The Secretary of State’s office in a given state appoints an official to the position of notary public. Just like many public officials, the State requires the person to acquire a notary bond or surety bond prior to receiving their appointment. This bond ensures that in case the official violates the public trust by neglecting his or her duties, there are funds available to reimburse the state for its loss.

A notary public’s primary responsibility is to authenticate that the individual parties in a contract are who they claim to be. If the notary fails to properly confirm the identity of the parties, the state can possibly suffer a loss.

Here is one example:

Nate wants to purchase a car that is currently titled to a guy named Simon. Nate and Simon take the title to their local notary public to have their signatures notarized on the transfer of title. The notary asks both men for their driver’s licenses to confirm their identities. Nate shows his driver’s license, but Simon states that he left his ID at home.

Simon wants to get the deal done as soon as possible, to the notary public asks both Simon and Nate to sign the title. The notary then signs or notarizes both men’s signatures. Unfortunately, the person who claimed his name was Simon is actually Simon’s roommate named Tyler.

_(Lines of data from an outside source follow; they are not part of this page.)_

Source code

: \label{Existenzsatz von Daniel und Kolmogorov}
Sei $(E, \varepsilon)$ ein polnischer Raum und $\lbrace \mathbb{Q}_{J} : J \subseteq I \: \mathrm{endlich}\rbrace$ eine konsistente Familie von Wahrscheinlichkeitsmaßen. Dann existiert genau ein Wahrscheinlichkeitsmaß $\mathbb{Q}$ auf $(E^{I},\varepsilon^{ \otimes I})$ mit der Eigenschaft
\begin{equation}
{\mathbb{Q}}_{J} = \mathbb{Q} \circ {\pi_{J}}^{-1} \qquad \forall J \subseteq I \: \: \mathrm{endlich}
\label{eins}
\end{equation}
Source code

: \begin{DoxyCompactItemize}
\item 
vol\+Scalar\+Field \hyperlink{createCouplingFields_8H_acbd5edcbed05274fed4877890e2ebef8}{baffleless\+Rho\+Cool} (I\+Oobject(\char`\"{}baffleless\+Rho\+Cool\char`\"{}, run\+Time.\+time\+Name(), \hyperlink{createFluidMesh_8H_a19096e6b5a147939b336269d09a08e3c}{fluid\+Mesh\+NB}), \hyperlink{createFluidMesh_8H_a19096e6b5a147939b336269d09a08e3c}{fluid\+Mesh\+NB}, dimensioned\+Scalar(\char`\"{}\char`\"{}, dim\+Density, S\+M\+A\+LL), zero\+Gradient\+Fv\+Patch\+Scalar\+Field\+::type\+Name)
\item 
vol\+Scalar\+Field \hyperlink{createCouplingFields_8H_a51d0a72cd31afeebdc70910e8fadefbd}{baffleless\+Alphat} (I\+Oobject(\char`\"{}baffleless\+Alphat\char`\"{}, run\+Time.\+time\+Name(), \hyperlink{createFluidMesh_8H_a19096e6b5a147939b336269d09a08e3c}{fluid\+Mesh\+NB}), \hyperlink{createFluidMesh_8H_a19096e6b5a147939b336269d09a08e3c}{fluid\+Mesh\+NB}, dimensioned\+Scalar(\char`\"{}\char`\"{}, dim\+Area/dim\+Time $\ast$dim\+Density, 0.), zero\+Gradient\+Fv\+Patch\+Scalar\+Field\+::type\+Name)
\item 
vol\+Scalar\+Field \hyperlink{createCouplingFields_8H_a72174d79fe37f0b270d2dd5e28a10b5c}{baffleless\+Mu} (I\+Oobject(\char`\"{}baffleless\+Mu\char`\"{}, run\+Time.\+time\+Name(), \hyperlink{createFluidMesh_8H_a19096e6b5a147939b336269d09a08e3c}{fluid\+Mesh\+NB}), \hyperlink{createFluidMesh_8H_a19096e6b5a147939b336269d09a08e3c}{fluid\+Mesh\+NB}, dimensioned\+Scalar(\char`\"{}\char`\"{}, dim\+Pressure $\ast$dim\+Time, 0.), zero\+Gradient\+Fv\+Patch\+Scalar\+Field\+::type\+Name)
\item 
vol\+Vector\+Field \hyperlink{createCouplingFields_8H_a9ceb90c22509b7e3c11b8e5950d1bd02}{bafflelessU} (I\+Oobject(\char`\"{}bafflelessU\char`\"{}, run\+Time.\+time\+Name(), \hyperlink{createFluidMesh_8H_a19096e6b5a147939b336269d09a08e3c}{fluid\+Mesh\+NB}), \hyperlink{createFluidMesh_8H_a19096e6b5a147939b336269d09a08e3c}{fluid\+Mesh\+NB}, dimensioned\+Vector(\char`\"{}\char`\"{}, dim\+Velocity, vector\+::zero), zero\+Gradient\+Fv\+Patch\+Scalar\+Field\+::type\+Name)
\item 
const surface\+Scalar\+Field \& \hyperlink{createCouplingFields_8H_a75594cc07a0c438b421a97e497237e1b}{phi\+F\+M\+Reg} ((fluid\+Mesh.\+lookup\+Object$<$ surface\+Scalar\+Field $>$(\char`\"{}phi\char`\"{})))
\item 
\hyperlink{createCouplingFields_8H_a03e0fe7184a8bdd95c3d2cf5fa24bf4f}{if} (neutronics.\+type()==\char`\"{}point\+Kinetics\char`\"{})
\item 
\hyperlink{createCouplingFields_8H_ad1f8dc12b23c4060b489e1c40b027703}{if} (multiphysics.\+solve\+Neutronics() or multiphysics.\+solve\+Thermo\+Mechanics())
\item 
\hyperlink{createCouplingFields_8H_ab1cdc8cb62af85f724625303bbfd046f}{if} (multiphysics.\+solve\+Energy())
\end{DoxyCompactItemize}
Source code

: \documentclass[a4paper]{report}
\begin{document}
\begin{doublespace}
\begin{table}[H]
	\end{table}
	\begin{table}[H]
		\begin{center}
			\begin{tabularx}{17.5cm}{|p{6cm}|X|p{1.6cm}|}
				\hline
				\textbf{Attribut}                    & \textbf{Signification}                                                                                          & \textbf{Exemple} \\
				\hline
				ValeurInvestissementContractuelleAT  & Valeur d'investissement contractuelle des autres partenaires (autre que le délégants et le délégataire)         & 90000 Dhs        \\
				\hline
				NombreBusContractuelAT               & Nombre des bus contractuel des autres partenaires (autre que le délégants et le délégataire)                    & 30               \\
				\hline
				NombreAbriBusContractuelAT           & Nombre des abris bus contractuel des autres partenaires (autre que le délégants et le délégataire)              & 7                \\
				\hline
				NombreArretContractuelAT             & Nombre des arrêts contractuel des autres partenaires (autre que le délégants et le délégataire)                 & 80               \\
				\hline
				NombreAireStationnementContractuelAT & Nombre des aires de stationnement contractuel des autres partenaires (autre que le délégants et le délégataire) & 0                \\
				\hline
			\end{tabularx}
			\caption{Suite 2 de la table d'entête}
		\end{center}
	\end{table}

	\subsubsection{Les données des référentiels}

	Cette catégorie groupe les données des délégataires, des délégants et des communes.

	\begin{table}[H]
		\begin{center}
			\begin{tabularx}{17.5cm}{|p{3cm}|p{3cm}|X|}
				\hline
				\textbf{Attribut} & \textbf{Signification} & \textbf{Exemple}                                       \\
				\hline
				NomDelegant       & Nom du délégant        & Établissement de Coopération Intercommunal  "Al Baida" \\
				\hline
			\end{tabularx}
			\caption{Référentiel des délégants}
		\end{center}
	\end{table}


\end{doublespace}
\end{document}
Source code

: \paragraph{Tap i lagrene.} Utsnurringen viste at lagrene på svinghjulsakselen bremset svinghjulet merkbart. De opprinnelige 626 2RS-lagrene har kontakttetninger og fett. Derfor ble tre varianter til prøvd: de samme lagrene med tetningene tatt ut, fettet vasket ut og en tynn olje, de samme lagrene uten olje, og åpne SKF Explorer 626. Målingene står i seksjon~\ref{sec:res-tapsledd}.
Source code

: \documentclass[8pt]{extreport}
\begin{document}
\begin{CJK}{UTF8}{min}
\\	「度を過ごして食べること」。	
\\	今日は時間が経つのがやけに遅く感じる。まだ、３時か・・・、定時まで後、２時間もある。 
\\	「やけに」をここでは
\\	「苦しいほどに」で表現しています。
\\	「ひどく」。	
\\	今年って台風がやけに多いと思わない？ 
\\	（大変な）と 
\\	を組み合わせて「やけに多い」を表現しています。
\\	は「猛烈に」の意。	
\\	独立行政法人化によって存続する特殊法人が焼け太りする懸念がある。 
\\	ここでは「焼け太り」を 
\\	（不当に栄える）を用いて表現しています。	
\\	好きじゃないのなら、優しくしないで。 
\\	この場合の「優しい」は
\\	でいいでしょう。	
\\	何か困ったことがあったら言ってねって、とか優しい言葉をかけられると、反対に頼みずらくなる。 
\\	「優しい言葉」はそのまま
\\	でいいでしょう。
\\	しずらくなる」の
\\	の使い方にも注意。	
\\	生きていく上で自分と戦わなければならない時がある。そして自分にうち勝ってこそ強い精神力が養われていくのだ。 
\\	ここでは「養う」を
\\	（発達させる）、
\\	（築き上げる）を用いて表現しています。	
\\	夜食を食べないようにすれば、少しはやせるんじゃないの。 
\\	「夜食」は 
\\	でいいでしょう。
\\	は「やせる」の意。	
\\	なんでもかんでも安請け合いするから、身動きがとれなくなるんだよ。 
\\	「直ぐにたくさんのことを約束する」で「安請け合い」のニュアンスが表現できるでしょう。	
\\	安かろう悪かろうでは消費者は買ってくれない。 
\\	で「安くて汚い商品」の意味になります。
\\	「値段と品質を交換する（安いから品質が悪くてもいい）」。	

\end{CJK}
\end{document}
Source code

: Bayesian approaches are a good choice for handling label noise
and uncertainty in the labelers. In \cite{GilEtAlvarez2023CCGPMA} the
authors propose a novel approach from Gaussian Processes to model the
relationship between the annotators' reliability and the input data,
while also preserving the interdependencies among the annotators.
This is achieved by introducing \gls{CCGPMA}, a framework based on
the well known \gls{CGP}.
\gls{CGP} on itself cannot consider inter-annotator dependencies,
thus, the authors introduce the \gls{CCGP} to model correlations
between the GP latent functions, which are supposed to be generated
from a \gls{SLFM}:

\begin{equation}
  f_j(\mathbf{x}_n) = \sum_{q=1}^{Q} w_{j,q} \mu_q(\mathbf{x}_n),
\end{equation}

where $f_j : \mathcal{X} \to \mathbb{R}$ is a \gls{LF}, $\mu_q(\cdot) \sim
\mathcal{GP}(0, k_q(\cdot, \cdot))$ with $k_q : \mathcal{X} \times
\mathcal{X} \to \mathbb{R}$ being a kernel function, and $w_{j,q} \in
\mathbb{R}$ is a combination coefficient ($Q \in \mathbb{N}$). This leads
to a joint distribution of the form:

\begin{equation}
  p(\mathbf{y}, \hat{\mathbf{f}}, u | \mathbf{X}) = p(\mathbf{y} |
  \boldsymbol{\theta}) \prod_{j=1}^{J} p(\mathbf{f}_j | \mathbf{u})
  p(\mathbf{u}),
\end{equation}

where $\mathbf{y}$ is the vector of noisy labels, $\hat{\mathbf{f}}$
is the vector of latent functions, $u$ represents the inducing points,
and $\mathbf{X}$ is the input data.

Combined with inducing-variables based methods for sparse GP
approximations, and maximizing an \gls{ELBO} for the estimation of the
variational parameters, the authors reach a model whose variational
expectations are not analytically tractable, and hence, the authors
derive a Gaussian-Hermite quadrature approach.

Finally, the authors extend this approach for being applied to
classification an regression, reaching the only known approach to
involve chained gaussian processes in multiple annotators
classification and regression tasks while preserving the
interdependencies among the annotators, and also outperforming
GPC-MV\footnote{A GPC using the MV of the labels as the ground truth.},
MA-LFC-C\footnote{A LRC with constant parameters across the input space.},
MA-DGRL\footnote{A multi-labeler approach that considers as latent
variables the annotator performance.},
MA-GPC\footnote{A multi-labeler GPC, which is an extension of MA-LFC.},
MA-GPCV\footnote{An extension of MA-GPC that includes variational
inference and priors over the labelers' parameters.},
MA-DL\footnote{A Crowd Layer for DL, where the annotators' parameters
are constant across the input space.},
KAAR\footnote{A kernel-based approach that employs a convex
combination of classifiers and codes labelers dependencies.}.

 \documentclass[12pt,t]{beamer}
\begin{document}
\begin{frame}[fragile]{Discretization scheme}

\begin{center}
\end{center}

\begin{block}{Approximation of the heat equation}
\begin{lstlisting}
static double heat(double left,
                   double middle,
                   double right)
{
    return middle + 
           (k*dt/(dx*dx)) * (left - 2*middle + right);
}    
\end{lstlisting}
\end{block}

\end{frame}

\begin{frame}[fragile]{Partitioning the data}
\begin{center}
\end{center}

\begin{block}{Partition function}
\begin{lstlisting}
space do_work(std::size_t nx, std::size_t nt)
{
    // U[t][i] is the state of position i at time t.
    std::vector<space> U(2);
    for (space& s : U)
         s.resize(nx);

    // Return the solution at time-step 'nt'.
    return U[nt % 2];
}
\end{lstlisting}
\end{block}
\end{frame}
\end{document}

The real Simon had no intention of selling the car and is, in reality, away on vacation. Simon would also still have the title to his car had the notary refused to witness the transaction because Tyler never had any identification to show in the first place.

In this example, the public official violated the public trust by failing in their duty confirm the person’s true identity. Simon will need to file a claim against the State where the transaction occurred for the loss of his car since the State was negligent through its appointed representative.

Going back to the question on what is a notary bond, it is a guarantee of payment to the State for a penalty amount in case a loss happens. Surety companies or insurance carriers are usually the ones who provide notary bonds. The bond generally runs simultaneously with the term of the notary public’s commission.

If you are familiar with an auto insurance policy and you have an auto accident, the insurance company pays the claim and writes off your loss. You won’t need to reimburse the company for the damages. However, unlike an auto insurance policy, a notary bond is just a guarantee that the funds will be available in case a loss occurs. When the surety or insurance company pays the State up to the penalty amount of the bond, the loss paid is not simply written off. They will seek reimbursement from the bonded party, the notary.

If a notary bond protects the public, who protects the notary? To provide this protection, insurance coverage is available. It is called Notary Public Errors and Omissions. This may be purchased from insurance companies for a nominal fee.

To sum up everything on what is a notary bond, it is a document that is needed by notary applicants before they are commissioned. It is required by many states to protect the public trust.